- _EXERCISE BRIEF_: Gather each line containing the string "roman" from these entries.

Extracted data entries:
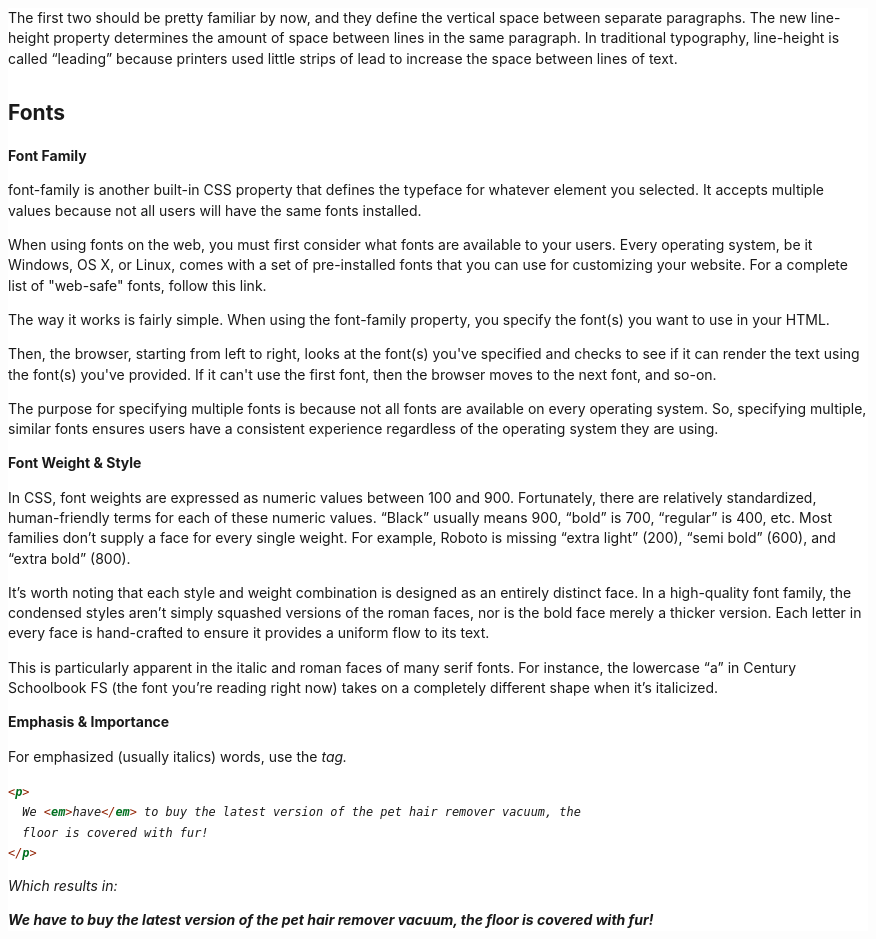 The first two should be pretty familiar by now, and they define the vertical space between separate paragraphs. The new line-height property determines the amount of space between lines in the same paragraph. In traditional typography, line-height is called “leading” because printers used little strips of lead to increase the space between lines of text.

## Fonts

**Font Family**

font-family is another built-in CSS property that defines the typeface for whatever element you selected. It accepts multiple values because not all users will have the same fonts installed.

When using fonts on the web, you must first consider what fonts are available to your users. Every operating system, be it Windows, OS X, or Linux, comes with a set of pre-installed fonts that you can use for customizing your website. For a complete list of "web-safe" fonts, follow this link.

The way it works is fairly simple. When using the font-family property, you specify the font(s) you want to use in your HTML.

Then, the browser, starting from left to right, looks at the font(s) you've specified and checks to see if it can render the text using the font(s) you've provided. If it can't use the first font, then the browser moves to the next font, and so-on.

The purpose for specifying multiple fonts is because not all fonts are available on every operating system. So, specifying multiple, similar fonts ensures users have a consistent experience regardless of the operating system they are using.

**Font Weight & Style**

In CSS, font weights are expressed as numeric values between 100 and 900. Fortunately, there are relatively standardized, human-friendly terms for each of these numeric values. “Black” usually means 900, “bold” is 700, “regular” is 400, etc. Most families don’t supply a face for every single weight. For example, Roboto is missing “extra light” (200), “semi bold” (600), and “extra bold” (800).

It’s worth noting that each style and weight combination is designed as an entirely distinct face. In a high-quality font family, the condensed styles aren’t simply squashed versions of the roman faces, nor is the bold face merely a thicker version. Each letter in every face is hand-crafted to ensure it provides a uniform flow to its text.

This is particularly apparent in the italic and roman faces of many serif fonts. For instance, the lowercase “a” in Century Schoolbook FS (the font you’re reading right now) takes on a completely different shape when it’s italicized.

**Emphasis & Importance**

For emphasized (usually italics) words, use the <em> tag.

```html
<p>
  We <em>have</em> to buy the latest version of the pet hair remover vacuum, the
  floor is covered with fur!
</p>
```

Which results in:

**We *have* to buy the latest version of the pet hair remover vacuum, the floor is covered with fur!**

- _RESPONSE AREA_:
It’s worth noting that each style and weight combination is designed as an entirely distinct face. In a high-quality font family, the condensed styles aren’t simply squashed versions of the roman faces, nor is the bold face merely a thicker version. Each letter in every face is hand-crafted to ensure it provides a uniform flow to its text.
This is particularly apparent in the italic and roman faces of many serif fonts. For instance, the lowercase “a” in Century Schoolbook FS (the font you’re reading right now) takes on a completely different shape when it’s italicized.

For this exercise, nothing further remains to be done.